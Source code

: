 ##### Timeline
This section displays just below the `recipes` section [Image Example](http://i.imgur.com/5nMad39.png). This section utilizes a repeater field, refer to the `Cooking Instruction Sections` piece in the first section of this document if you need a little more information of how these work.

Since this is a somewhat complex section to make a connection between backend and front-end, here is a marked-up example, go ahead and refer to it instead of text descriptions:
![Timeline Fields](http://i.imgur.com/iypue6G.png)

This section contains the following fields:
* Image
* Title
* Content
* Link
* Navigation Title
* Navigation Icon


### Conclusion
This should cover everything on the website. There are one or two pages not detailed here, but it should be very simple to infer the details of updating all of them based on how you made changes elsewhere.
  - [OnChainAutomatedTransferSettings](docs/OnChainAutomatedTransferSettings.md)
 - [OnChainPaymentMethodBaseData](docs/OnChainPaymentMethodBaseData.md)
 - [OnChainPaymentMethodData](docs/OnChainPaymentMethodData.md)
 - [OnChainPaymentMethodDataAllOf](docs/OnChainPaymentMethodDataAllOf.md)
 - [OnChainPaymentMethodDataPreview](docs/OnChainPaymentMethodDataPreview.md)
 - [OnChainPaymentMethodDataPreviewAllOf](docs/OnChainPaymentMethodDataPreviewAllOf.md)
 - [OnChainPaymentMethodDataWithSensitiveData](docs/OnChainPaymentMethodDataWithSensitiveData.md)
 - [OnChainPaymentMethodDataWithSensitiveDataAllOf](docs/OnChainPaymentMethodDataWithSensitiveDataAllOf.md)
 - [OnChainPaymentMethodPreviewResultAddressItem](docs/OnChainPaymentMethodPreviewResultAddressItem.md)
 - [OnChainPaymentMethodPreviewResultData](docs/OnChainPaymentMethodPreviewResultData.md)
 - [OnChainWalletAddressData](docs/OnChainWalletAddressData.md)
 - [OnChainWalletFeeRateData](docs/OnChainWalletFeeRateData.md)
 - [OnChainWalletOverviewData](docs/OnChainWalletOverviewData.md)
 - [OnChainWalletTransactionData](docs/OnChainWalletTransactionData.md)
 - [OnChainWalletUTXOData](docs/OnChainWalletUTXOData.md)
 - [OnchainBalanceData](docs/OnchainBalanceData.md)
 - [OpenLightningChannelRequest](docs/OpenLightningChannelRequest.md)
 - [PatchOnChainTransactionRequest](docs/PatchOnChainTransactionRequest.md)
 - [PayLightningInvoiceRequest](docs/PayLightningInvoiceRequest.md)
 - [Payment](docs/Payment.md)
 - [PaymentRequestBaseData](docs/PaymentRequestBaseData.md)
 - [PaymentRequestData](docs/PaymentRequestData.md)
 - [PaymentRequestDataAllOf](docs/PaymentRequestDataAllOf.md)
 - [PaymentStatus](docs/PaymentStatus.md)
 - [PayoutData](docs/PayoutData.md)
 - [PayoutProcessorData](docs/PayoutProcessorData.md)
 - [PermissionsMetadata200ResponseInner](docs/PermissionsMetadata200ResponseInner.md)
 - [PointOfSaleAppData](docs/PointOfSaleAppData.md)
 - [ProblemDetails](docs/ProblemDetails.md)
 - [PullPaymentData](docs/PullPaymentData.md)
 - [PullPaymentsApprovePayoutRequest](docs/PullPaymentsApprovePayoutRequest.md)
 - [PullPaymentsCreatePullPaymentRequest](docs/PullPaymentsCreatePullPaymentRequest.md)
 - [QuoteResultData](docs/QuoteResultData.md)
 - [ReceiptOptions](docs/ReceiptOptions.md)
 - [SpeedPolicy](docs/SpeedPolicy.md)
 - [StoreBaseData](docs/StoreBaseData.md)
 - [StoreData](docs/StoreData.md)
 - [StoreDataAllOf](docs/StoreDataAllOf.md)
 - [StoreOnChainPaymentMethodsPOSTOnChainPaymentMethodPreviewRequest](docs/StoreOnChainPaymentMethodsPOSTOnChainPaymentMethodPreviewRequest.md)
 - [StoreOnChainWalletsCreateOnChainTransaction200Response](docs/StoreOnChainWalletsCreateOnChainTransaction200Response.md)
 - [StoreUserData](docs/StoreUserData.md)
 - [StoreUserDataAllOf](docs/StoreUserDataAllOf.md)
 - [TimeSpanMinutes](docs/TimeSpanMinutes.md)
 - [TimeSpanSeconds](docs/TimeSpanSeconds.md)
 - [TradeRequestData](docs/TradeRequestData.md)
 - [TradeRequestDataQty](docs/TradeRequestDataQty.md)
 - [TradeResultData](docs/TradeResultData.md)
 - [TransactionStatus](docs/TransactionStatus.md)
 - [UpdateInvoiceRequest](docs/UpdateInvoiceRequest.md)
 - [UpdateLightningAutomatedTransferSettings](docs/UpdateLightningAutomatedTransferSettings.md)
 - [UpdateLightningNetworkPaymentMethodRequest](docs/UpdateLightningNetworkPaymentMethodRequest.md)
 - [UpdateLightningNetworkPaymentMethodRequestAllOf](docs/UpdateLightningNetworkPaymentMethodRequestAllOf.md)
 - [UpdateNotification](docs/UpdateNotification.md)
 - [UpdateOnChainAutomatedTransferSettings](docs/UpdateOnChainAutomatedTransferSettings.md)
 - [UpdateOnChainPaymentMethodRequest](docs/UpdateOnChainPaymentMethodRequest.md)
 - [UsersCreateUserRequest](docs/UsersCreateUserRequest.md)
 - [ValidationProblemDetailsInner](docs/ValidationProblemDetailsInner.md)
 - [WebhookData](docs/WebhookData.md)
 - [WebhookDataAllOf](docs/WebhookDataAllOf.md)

### What you will do
Take each line above that contains "Image" and copy it out.

### Answer area
This section displays just below the `recipes` section [Image Example](http://i.imgur.com/5nMad39.png). This section utilizes a repeater field, refer to the `Cooking Instruction Sections` piece in the first section of this document if you need a little more information of how these work.
* Image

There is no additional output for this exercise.